**What is needed**.
Lines before the one with "## 🎯 一键重置网站" are left out; return that line and all that follow it, exactly, through the end of the data.

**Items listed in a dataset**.
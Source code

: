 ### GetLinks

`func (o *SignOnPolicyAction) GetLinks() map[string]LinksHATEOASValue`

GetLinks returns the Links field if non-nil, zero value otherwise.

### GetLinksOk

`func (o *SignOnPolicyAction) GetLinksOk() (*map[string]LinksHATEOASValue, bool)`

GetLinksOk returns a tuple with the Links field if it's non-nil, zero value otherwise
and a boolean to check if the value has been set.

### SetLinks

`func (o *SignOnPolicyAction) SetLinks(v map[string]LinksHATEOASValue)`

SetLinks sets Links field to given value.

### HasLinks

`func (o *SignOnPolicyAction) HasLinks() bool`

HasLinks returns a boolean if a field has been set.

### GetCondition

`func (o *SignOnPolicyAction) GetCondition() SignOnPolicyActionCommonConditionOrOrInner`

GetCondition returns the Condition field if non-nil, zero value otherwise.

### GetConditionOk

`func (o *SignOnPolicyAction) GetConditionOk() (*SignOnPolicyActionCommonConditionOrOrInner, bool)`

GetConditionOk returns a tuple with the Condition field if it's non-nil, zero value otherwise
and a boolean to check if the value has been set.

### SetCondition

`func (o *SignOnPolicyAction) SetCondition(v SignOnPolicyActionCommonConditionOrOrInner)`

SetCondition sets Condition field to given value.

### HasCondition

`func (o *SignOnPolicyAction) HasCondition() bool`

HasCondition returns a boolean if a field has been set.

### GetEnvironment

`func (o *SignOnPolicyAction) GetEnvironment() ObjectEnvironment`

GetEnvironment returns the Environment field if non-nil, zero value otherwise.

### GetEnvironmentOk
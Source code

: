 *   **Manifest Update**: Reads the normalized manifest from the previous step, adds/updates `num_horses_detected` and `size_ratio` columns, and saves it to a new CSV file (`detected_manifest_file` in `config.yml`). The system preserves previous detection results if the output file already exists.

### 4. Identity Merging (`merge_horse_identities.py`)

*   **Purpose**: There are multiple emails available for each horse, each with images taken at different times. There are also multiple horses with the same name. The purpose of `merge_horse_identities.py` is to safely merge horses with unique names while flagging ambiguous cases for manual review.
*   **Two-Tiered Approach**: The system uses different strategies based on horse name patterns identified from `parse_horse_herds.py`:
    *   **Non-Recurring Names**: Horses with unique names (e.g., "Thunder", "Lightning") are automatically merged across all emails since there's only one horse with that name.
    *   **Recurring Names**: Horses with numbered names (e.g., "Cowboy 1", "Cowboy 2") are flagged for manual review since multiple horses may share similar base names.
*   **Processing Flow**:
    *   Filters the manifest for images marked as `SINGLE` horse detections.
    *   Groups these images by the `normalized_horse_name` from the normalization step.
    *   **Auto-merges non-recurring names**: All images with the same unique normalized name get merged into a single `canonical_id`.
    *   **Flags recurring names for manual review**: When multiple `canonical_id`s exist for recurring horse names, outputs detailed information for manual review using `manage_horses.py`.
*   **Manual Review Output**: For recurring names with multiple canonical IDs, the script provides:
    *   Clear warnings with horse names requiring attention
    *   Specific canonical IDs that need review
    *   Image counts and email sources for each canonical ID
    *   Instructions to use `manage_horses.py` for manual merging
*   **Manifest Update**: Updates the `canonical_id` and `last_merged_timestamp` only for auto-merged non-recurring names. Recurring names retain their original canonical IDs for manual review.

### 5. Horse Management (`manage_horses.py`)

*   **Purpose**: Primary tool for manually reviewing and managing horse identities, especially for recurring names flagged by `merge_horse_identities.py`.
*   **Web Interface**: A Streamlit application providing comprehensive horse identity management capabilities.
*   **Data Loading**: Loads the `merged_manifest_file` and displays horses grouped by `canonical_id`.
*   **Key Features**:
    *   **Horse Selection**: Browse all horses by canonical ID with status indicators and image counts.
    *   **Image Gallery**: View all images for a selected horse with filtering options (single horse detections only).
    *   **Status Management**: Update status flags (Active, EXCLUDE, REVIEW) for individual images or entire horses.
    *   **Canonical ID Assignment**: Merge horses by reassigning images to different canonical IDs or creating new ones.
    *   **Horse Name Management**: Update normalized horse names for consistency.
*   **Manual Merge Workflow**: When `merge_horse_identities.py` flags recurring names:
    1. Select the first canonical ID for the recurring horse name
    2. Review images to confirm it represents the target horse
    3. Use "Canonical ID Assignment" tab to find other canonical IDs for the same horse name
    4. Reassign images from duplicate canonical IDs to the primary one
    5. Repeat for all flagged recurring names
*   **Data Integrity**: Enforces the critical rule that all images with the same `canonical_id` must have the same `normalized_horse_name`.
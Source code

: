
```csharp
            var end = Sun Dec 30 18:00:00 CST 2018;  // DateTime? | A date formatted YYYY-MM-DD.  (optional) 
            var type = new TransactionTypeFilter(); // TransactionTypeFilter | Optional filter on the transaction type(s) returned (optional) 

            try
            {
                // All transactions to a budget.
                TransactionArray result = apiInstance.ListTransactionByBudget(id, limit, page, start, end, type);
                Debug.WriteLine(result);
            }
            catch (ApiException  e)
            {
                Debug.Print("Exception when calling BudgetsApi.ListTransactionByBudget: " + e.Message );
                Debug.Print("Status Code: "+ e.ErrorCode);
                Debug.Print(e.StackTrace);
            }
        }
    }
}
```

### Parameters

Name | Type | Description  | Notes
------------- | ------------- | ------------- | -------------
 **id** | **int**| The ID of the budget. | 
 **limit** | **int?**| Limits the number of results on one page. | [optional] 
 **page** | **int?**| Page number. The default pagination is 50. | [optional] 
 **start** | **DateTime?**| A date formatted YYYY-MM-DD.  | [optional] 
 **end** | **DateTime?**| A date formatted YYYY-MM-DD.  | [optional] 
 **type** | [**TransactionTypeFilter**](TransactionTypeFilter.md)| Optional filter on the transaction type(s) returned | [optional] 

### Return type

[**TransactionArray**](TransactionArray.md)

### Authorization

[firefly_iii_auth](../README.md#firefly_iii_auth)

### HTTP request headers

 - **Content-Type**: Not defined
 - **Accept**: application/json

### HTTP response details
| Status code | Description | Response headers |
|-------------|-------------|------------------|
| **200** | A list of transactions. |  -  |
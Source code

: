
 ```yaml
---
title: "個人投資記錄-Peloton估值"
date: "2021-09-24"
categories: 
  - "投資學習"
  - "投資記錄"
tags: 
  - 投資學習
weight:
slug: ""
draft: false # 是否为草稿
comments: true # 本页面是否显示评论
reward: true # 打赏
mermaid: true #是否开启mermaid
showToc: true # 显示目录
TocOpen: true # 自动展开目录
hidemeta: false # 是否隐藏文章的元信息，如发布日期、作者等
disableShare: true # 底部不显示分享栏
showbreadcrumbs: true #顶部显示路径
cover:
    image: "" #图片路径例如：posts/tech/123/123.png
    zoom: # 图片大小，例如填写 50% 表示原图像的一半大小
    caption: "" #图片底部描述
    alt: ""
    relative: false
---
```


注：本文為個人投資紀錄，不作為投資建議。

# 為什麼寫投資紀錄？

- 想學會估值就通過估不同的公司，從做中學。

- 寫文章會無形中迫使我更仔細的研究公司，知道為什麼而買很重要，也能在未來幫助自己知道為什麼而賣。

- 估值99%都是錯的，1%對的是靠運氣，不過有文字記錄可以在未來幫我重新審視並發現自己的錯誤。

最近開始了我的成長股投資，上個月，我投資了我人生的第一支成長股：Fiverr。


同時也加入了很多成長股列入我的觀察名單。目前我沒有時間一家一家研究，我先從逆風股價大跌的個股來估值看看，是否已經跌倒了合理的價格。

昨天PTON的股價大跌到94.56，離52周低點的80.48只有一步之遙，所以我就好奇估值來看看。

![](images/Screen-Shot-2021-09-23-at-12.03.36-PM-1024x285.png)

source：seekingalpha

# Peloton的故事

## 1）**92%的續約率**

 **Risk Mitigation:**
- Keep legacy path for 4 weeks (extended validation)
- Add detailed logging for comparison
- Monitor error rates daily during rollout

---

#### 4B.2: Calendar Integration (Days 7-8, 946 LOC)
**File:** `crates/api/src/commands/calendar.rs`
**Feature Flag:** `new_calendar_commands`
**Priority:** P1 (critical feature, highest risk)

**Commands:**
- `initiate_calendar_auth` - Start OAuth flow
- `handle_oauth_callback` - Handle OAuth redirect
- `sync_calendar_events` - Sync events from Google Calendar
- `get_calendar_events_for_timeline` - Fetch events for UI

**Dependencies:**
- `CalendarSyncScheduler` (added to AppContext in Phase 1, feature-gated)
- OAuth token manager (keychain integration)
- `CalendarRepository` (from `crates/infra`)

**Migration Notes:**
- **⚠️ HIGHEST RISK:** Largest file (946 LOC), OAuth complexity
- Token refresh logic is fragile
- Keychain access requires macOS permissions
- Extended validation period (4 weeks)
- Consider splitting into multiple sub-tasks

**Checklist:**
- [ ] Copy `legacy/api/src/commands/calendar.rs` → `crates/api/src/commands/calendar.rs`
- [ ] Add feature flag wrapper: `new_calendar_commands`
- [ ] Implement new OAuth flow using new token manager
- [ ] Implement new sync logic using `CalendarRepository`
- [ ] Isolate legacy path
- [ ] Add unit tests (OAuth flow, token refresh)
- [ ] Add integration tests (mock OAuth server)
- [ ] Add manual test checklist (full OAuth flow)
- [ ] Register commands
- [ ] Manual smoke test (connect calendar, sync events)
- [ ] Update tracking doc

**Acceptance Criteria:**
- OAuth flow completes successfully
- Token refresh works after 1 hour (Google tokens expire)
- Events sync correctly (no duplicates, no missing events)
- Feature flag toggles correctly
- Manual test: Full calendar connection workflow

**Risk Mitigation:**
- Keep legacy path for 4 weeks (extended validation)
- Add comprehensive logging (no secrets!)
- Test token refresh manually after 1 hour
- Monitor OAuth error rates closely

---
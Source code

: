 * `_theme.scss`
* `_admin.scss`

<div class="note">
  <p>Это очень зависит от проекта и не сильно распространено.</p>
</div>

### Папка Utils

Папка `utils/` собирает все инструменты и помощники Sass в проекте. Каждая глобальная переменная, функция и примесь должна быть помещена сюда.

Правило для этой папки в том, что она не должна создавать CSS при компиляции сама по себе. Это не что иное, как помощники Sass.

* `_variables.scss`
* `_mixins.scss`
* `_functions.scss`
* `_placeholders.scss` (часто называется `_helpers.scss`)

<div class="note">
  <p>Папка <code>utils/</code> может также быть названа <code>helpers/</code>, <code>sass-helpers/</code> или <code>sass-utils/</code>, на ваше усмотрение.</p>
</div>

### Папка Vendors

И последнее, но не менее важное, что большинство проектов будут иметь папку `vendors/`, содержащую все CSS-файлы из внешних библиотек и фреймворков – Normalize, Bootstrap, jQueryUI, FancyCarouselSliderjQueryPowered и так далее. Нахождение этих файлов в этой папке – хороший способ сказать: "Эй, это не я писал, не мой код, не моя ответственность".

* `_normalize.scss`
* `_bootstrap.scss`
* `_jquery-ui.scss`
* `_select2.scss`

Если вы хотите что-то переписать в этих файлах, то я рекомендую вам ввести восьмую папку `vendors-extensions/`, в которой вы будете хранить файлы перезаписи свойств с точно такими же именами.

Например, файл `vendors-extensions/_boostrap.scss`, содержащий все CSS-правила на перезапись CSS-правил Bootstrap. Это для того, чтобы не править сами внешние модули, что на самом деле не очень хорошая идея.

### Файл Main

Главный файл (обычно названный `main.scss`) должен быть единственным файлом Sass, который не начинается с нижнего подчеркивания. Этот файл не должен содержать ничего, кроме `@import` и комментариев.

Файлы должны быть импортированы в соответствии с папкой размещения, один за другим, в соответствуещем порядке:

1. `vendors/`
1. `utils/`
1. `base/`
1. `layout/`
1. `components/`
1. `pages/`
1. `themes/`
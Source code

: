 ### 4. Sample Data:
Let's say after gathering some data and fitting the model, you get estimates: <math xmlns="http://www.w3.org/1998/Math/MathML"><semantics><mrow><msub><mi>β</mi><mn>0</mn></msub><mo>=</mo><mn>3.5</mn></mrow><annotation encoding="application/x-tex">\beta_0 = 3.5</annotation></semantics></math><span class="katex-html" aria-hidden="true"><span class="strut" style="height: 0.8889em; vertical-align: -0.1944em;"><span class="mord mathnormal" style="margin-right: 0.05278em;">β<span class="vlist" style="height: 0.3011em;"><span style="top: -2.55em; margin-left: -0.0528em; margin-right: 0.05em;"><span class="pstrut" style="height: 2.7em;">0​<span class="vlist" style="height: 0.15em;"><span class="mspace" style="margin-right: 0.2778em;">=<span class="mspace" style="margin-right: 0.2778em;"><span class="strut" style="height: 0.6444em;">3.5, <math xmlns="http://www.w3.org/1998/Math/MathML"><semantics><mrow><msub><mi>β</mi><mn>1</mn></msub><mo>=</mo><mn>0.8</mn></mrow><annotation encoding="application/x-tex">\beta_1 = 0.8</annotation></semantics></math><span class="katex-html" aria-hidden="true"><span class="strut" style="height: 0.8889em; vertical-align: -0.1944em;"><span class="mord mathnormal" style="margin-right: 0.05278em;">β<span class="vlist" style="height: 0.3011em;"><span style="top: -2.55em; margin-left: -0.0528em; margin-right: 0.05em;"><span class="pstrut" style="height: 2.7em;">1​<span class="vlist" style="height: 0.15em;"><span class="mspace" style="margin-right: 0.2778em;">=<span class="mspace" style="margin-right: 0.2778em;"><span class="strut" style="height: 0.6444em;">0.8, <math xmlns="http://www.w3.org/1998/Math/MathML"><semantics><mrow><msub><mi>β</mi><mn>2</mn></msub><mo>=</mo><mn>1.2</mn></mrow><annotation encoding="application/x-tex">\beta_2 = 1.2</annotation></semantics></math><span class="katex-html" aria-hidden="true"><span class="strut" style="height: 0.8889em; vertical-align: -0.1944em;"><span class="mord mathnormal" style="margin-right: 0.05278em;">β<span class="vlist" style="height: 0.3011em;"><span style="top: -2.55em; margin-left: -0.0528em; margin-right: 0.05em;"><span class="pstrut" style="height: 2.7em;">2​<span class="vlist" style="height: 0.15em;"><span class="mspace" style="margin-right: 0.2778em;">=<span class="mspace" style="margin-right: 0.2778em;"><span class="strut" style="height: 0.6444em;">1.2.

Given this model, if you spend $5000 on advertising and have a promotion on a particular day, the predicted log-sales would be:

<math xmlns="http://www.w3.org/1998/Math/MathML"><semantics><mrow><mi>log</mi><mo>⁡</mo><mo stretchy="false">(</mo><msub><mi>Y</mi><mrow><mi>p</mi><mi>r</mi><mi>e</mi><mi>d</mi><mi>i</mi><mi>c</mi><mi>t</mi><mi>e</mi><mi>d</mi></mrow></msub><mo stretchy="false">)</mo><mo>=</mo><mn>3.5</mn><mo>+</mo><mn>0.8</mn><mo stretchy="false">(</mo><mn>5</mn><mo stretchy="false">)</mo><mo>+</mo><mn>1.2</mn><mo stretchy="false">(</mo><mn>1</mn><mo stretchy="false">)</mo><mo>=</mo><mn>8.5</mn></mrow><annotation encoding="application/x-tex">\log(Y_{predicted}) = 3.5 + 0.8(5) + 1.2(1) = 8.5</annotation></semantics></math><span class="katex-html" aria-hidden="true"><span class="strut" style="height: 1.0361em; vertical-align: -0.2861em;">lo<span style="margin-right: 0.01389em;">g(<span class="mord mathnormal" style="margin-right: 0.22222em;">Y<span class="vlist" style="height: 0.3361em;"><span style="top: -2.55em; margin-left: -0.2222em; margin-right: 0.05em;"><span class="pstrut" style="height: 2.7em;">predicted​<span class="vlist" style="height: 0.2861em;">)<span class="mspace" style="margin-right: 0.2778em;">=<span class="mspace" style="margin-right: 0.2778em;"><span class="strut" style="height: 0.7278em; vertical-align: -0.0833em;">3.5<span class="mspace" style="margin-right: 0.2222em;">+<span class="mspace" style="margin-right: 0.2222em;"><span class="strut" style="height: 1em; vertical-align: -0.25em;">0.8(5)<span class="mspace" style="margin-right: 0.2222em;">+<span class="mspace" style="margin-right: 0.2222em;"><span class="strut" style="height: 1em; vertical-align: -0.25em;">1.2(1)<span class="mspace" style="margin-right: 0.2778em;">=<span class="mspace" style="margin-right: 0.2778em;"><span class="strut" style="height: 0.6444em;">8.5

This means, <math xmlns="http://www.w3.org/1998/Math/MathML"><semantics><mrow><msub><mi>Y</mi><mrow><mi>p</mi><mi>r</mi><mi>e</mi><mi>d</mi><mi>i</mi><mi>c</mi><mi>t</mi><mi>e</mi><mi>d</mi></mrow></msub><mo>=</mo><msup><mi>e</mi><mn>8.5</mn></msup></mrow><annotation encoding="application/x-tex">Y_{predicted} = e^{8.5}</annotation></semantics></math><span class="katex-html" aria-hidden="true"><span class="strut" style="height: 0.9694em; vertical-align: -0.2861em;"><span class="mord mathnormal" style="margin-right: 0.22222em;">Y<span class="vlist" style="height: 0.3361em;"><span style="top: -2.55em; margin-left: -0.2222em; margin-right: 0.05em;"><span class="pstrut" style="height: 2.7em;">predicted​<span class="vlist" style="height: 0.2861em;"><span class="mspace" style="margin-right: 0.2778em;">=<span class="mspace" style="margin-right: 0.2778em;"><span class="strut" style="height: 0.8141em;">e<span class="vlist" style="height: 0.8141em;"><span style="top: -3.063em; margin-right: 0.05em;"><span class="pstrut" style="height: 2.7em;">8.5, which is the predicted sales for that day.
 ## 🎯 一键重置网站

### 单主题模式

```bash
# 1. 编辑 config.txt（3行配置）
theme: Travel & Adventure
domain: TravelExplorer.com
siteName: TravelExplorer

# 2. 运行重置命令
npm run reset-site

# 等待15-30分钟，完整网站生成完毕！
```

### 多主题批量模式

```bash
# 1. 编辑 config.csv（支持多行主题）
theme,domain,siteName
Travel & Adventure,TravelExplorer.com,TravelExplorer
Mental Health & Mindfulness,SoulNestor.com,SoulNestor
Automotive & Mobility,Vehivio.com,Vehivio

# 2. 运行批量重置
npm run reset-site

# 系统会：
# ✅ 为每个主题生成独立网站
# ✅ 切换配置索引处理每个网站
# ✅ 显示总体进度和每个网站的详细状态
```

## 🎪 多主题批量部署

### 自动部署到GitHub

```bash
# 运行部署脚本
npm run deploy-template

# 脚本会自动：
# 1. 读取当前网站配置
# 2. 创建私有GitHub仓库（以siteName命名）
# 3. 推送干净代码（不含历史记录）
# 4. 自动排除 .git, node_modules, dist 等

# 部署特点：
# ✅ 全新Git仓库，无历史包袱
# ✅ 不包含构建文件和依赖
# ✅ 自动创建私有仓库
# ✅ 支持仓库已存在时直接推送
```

**Your response**.
 ## 🎯 一键重置网站

### 单主题模式

```bash
# 1. 编辑 config.txt（3行配置）
theme: Travel & Adventure
domain: TravelExplorer.com
siteName: TravelExplorer

# 2. 运行重置命令
npm run reset-site

# 等待15-30分钟，完整网站生成完毕！
```

### 多主题批量模式

```bash
# 1. 编辑 config.csv（支持多行主题）
theme,domain,siteName
Travel & Adventure,TravelExplorer.com,TravelExplorer
Mental Health & Mindfulness,SoulNestor.com,SoulNestor
Automotive & Mobility,Vehivio.com,Vehivio

# 2. 运行批量重置
npm run reset-site

# 系统会：
# ✅ 为每个主题生成独立网站
# ✅ 切换配置索引处理每个网站
# ✅ 显示总体进度和每个网站的详细状态
```

## 🎪 多主题批量部署

### 自动部署到GitHub

```bash
# 运行部署脚本
npm run deploy-template

# 脚本会自动：
# 1. 读取当前网站配置
# 2. 创建私有GitHub仓库（以siteName命名）
# 3. 推送干净代码（不含历史记录）
# 4. 自动排除 .git, node_modules, dist 等

# 部署特点：
# ✅ 全新Git仓库，无历史包袱
# ✅ 不包含构建文件和依赖
# ✅ 自动创建私有仓库
# ✅ 支持仓库已存在时直接推送
```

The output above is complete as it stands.